Britain’s Ambassador to Washington has described Donald Trump as ‘inept’, ‘insecure’ and ‘incompetent’ in a series of explosive memos to Downing Street.
Sir Kim Darroch, one of Britain’s top diplomats, used secret cables and briefing notes to impugn Trump’s character, warning London that the White House was ‘uniquely dysfunctional’ and that the President’s career could end in ‘disgrace’.
His bombshell comments risk angering the notoriously thin-skinned Trump and undermining the UK’s ‘special relationship’ with America.
In the memos, seen by The Mail following an unprecedented leak, Sir Kim:
- Describes bitter conflicts within Trump’s White House – verified by his own sources – as ‘knife fights’;
- Warns that Trump could have been indebted to ‘dodgy Russians’;
- Claims the President’s economic policies could wreck the world trade system;
- Says the scandal-hit Presidency could ‘crash and burn’ and that ‘we could be at the beginning of a downward spiral… that leads to disgrace and downfall’;
- Voices fears that Trump could still attack Iran.
In one of the most sensitive documents, Sir Kim writes: ‘We don’t really believe this Administration is going to become substantially more normal; less dysfunctional; less unpredictable; less faction riven; less diplomatically clumsy and inept.’
He also says that he doesn’t think Trump’s White House will ‘ever look competent’.

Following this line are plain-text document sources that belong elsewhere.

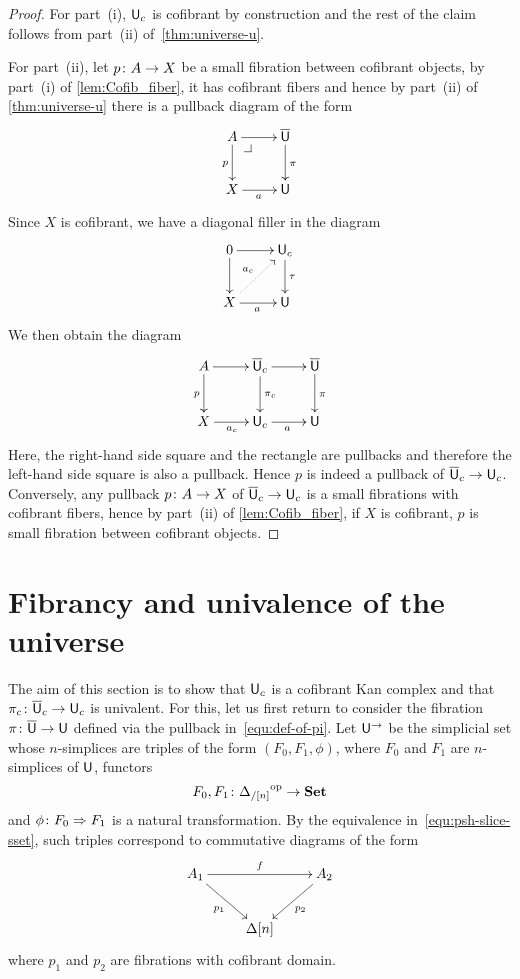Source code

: \documentclass[reqno,10pt,a4paper,oneside,draft]{amsart}
\begin{document}
\begin{proof} For part~(i), $\mathsf{U}_c$ is cofibrant by construction and the rest of the claim follows from part~(ii) of~\cref{thm:universe-u}. 


For part~(ii), let $p \colon A \to X$ be a small fibration between cofibrant objects, by part~(i) of \cref{lem:Cofib_fiber}, it has cofibrant fibers and hence by part~(ii) of \cref{thm:universe-u} there is a pullback diagram of the form 
\[
\xymatrix{
A \ar[r] \ar[d]_p \drpullback & \UU \ar[d]^{\pi} \\
X \ar[r]_a & \U }
\]
Since $X$ is cofibrant, we have a diagonal filler in the diagram
\[
\xymatrix{
0 \ar[r] \ar[d] & \U_c \ar[d]^{\tau} \\
X \ar[r]_a \ar@{.>}[ur]^{a_c} & \U }
\]
 We then obtain the diagram
\[
\xymatrix{
A \ar[r] \ar[d]_p &  \UU_c \ar[r]  \ar[d]^{\pi_c}  & \UU \ar[d]^{\pi} \\
X \ar[r]_{a_c} & \U_c \ar[r]_{a} &  \U }
\]
Here, the right-hand side square and the rectangle are pullbacks and therefore the left-hand
side square is also a pullback. Hence $p$ is indeed a pullback of $\overline{\mathsf{U}}_c \rightarrow \mathsf{U}_c$. Conversely, any pullback  $p \colon A \rightarrow X$ of $\overline{\mathsf{U}}_c \rightarrow \mathsf{U}_c$ is a small fibrations with cofibrant fibers, hence by part~(ii) of \ref{lem:Cofib_fiber}, if $X$ is cofibrant, $p$ is small fibration between cofibrant objects.
\end{proof} 

\section{Fibrancy and univalence of the universe}
\label{sec:fibrancy-and-univalence}


The aim of this section is to show that $\mathsf{U}_c$ is a cofibrant Kan complex and that $\pi_c \colon
\overline{\mathsf{U}}_c \to \mathsf{U}_c$ is univalent.  For this, let us first return to consider the fibration $\pi \colon \overline{\mathsf{U}} \to \mathsf{U}$ defined
via the pullback in~\eqref{equ:def-of-pi}. Let $\mathsf{U}^{\rightarrow}$ be the simplicial set whose $n$-simplices are triples of the form $(F_0, F_1, \phi)$, where $F_0$ and $F_1$ are $n$-simplices of $\mathsf{U}$, \ie functors
 \[
F_0, F_1 \colon {\Delta_{/[n]}}^{\operatorname{op}} \rightarrow \mathbf{Set}
\]
and $\phi \colon F_0 \Rightarrow F_1$ is a natural transformation. By the equivalence in~\eqref{equ:psh-slice-sset},
such triples correspond to commutative diagrams of the form
\begin{equation}
\label{equ:corresp}
\begin{gathered}
\xymatrix{ 
A_1 \ar[rr]^{f} \ar[dr]_{p_1} & & A_2 \ar[dl]^{p_2} \\
& \Delta[n] & }
\end{gathered}
\end{equation}
where $p_1$ and $p_2$ are fibrations with cofibrant domain.
\end{document}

In reference to Trump’s ability to shrug off controversies in a life which has been ‘mired in scandal’, he says that Trump may nonetheless ’emerge from the flames, battered but intact, like [Arnold] Schwarzenegger in the final scenes of The Terminator’.
He warns senior politicians in London: ‘Do not write him off.’
The leak is embarrassingly timed for the British Government, coming just weeks after the Queen welcomed Trump and his family with a 41-gun salute and a State banquet at Buckingham Palace as part of a diplomatic drive to secure a post-Brexit free-trade deal.
In a memo sent after the visit, Sir Kim warned that while Trump and his team had been ‘dazzled’ by the visit, and the UK might be ‘flavour of the month’, Trump’s White House remained self-interested: ‘This is still the land of America First’.
The Washington Files span the period from 2017 to the present, covering everything from Trump’s policy in the Middle East to his 2020 re-election plans.
One account of a Trump rally says that there is a ‘credible path’ for Trump to win a second term in the White House – but describes the crowd as ‘almost exclusively white’.
In what is likely to be regarded as a patronizing passage in the cache, officials in London are told that in order to deal with Trump effectively ‘you need to make your points simple, even blunt’.
The most incendiary paper is a letter to National Security Adviser Sir Mark Sedwill sent on June 22, 2017 – 150 days into the Trump administration – and copied to what Sir Kim describes as a ‘strictly limited’ number of senior figures in Downing Street and the Foreign Office.
The document, sent ahead of a National Security Council discussion on the UK-US relationship, paints a damning picture of Trump’s personality and leadership style.
It says media reports of ‘vicious infighting and chaos’ inside the White House – dismissed by Trump as ‘fake news’ – are ‘mostly true’.
And referring to allegations of collusion between the Trump camp and Russia – since largely disproved – the memo says: ‘The worst cannot be ruled out.’
The leak of diplomatic cables is extremely unusual and will raise new questions about morale in the Civil Service.
Darroch, who became British Ambassador to Washington in January 2016, is a former UK Permanent Representative to the EU and widely regarded as a europhile.
The Foreign Office last night said that the British public ‘would expect our Ambassadors to provide Ministers with an honest, unvarnished assessment of the politics in their countries’.
A spokesman added: ‘Their views are not necessarily the views of Ministers or indeed the Government. But we pay them to be candid, just as the US Ambassador here will send back his reading of Westminster politics and personalities.
‘Of course we would expect such advice to be handled by Ministers and civil servants in the right way and it’s important that our Ambassadors can offer their advice and for it remain confidential.
‘Our team in Washington have strong relations with the White House and no doubt that these will withstand such mischievous behaviour.’
His stark assessment reveals the scale of concern at the highest level in the British Government about Trump.
In language that is likely to prove highly embarrassing for Sir Kim, the Ambassador declared: ‘For a man who has risen to the highest office on the planet, President Trump radiates insecurity.’